--- GIVEN DATA ---

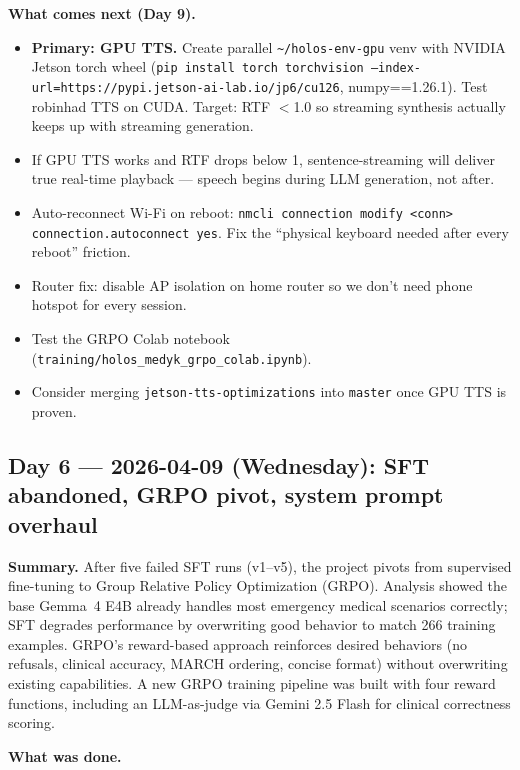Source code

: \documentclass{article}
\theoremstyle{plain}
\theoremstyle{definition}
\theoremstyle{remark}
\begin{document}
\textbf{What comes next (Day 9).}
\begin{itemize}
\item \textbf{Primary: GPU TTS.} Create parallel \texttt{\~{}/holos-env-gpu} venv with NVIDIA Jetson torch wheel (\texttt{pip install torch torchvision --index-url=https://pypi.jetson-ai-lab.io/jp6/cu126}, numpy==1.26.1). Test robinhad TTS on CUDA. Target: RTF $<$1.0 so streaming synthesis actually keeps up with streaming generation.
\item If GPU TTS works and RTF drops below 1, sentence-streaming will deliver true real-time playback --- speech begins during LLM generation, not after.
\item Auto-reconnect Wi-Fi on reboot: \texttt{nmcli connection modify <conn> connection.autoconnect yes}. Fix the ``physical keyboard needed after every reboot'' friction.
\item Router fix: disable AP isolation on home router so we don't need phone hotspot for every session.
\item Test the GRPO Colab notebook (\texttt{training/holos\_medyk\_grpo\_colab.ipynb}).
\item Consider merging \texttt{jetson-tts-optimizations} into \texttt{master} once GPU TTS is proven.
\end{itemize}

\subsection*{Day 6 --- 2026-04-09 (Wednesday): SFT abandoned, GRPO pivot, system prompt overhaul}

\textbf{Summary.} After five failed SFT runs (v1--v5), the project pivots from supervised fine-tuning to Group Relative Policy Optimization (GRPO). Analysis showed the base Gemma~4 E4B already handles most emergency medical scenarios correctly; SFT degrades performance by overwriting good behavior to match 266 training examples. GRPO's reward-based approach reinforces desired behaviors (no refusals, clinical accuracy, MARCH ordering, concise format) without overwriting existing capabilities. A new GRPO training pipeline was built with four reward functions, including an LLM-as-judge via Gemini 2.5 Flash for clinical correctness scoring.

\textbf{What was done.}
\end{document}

---
--- GIVEN DATA ---

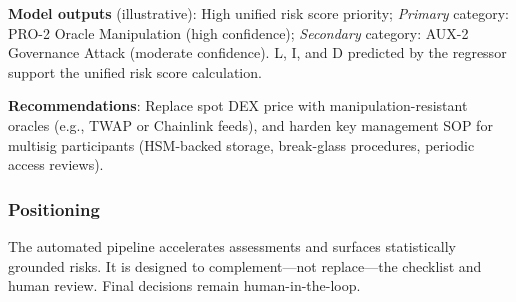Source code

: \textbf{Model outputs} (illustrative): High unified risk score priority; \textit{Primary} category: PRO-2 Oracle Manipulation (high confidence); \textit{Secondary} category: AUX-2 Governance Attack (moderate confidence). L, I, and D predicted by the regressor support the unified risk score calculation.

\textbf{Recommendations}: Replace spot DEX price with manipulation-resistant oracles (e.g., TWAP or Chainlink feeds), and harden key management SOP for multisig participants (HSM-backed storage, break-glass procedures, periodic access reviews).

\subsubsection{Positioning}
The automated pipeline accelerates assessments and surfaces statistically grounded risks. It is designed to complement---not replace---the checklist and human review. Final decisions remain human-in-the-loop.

---

Scan the data above; copy every line where "holos" appears.

__EXERCISE RESULT__:
\item \textbf{Primary: GPU TTS.} Create parallel \texttt{\~{}/holos-env-gpu} venv with NVIDIA Jetson torch wheel (\texttt{pip install torch torchvision --index-url=https://pypi.jetson-ai-lab.io/jp6/cu126}, numpy==1.26.1). Test robinhad TTS on CUDA. Target: RTF $<$1.0 so streaming synthesis actually keeps up with streaming generation.
\item Test the GRPO Colab notebook (\texttt{training/holos\_medyk\_grpo\_colab.ipynb}).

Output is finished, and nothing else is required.